I shared with them about thin places and how grateful I was to be a part of their sacred story. I gave hugs and condolences.

At that exact same time this morning my own grandmother collapsed 2500 miles away and went to be with the Lord. When I received the phone call I was not shocked at all. My heart was prepared. My mind was open. And now I am ready to walk down into the wilderness for myself, with my own family, and our own sojourners.

I cannt explain how it happens, but suffering is absorbed by community.

At the very moment God was using me to lean into their pain, God was using them to lean into mine. So I say to you, never doubt for one second if your story matters. We are all in this thing together, my friends.


It is said that the Greek philosopher Heraclitus was the first to coin the phrase “You cannot step into the same river twice,” which was later combined with his other writings and morphed into the adage “the only constant is change.”  Like many aphorisms, there is a certain level of truth within and yet something about it gives me pause. Heraclitus taught that all things remain in constant process and movement; from fire nature comes and to fire it will return. The cycle repeats and is infinite.

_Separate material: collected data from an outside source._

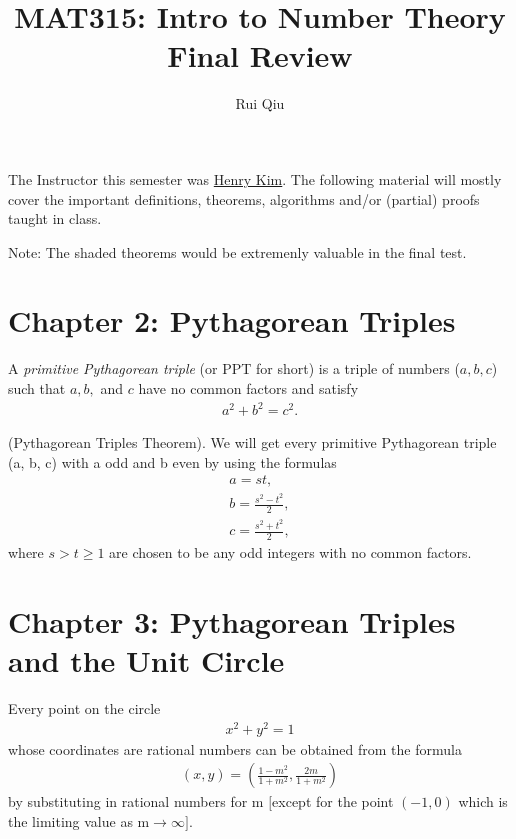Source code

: \documentclass[graybox]{svmult}
\begin{document}
\title*{MAT315: Intro to Number Theory Final Review}
\author{Rui Qiu}

\maketitle

The Instructor this semester was \href{http://www.math.toronto.edu/henrykim/henrykim.html}{Henry Kim}.
The following material will mostly cover the important definitions, theorems, algorithms and/or (partial) proofs taught in class.

Note: The shaded theorems would be extremenly valuable in the final test.

\section*{Chapter 2: Pythagorean Triples}

\begin{definition}
A \textit{primitive Pythagorean triple} (or PPT for short) is a triple of numbers ($a, b, c$) such that $a, b,$ and $c$ have no common factors and satisfy
\begin{align*} 
a^2 + b^2 = c^2.
\end{align*}
\end{definition}

\begin{svgraybox}
\begin{theorem}
(Pythagorean Triples Theorem). We will get every primitive Pythagorean triple (a, b, c) 
with a odd and b even by using the formulas
\begin{align*}
a = st, \\
b = \frac{s^2-t^2}{2}, \\
c = \frac{s^2+t^2}{2},
\end{align*}
where $s > t \geqslant 1$ are chosen to be any odd integers with no common factors.
\end{theorem}
\end{svgraybox}

\section*{Chapter 3: Pythagorean Triples and the Unit Circle}

\begin{theorem}
Every point on the circle
\begin{align*}
x^2 + y^2 = 1
\end{align*}
whose coordinates are rational numbers can be obtained from the formula
\begin{align*}
(x, y) = \left(\frac{1-m^2}{1+m^2}, \frac{2m}{1+m^2}\right)
\end{align*}
by substituting in rational numbers for m $\lbrack$except for the point $(-1, 0)$ which is the limiting value as m$\rightarrow\infty \rbrack$.
\end{theorem}
\end{document}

This idea appears diametrically opposed to a belief system which posits that there is a creator God who is the same yesterday, today, and tomorrow. Perhaps though, we can glean something from both. In my own tradition, there is a beginning, but there is also an everlasting God. From God comes all things and to God all things return. Between the beginning and the end lies the now, the known, and a possible parallel between faith and Pre-Socratic philosophy.

We live in a space where the Kingdom of God is now, but not yet. In this in between the water seems to relentlessly keep coming, wearing down the banks, and moving loose stones unapologetically around us. This constant shift can be disorienting and painful at times. There will be seasons when we are called to float downstream for a bit and seasons when we stop, plant our feet firmly upon bedrock, and rest with the assurance that our cornerstone will hold.

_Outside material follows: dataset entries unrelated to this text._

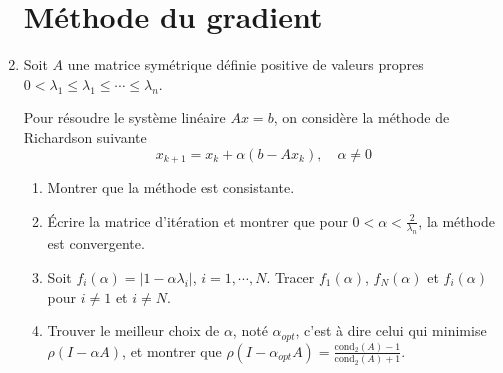 \documentclass[a4paper]{article}
\begin{document}
\begin{enumerate}
\section{Méthode du gradient}
\item Soit $A$ une matrice symétrique définie positive de valeurs propres
$0 < \lambda_1 \leq \lambda_1 \leq \cdots  \leq\lambda_n$.

 Pour résoudre le système linéaire $Ax = b$, on considère la méthode de Richardson suivante
\[x_{k+1} = x_k + \alpha (b - Ax_k),\quad \alpha \neq 0\]
\begin{enumerate}
\item Montrer que la méthode est consistante.
\item Écrire la matrice d'itération et montrer que pour $0 < \alpha  < \frac 2{\lambda_n}$, la méthode est convergente.
\item Soit $f_i(\alpha) = |1 -\alpha\lambda_i|$, $i = 1,\cdots,N$. Tracer $f_1(\alpha)$, $f_N(\alpha)$ et $f_i(\alpha)$ pour $i \neq 1$ et $i \neq N$.
\item Trouver le meilleur choix de $\alpha$, noté $\alpha_{opt}$, c'est à dire celui qui minimise $\rho(I - \alpha A)$, et montrer que $\rho(I - \alpha_{opt} A) =\frac{ \mbox{cond}_2(A)-1}{\mbox{cond}_2(A)+1}$.

\end{enumerate}






\end{enumerate}
\end{document}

The water will indeed keep moving: Children grow, friends move, jobs change, but God remains. God is the Alpha and the Omega, the riverhead and the ocean to which the water flows. It is my prayer that each of us has the courage to float when it’s time to move and the faith to trust the bedrock when it’s time to rest. May God give us the wisdom to know the difference.

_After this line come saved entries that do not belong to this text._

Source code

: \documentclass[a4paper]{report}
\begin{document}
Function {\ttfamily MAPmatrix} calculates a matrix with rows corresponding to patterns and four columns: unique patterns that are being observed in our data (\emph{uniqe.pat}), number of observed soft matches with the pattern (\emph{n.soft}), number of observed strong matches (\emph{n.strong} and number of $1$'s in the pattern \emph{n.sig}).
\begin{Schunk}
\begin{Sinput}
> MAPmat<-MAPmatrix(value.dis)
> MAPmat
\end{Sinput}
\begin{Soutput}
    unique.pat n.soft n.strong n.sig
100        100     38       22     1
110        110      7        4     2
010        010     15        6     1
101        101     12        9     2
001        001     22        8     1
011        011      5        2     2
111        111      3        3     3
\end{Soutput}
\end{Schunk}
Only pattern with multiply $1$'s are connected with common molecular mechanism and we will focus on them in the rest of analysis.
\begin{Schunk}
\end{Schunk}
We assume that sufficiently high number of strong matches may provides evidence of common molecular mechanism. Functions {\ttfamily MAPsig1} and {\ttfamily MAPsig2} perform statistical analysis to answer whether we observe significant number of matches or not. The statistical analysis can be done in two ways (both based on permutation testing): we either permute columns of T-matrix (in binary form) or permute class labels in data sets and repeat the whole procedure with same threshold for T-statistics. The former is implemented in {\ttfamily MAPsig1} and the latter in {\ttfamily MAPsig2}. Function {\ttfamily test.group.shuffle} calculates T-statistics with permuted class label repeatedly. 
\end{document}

The Gospel of John begins with Jesus stating, “Do not let your hearts be troubled.” He goes on to comfort the disciples by promising that after he is gone God will provide the Holy Spirit to help guide them. Notice that at no time does Jesus say, “Don’t worry, everything is going to be great from now on!” Instead, he tells them that he is going on ahead to prepare a place where they will eventually arrive in the future. In essence, he is saying that things are going remain tough for a while longer, but help is coming. The Greek word used to describe the Holy Spirit in verse 16 is Paraclete. The roots of this word originally signified “Called to one’s side,” but it has also been understood as meaning comforter, advocate, or intercessor. A Paraclete is a witness.

In many ways, our hospital caregiving team is made up of Paracletes much like the advocate Jesus promises. While medicine can often improve bodily conditions, we cannot take away the reality of sickness, injury, or death in this world. We can however be called to the side of those suffering to provide comfort and bear witness to what they are going through. Grief can only be absorbed by communities which have the audacity to lean in and say, “I see that you are hurting.” Beyond all our technology, skill, and training lies the human caregiver who is called to be this witness. Let us not forget that we treat more than the body and may our community hear us saying, “Do not let your hearts be troubled, for I will stand by your side and be your witness.”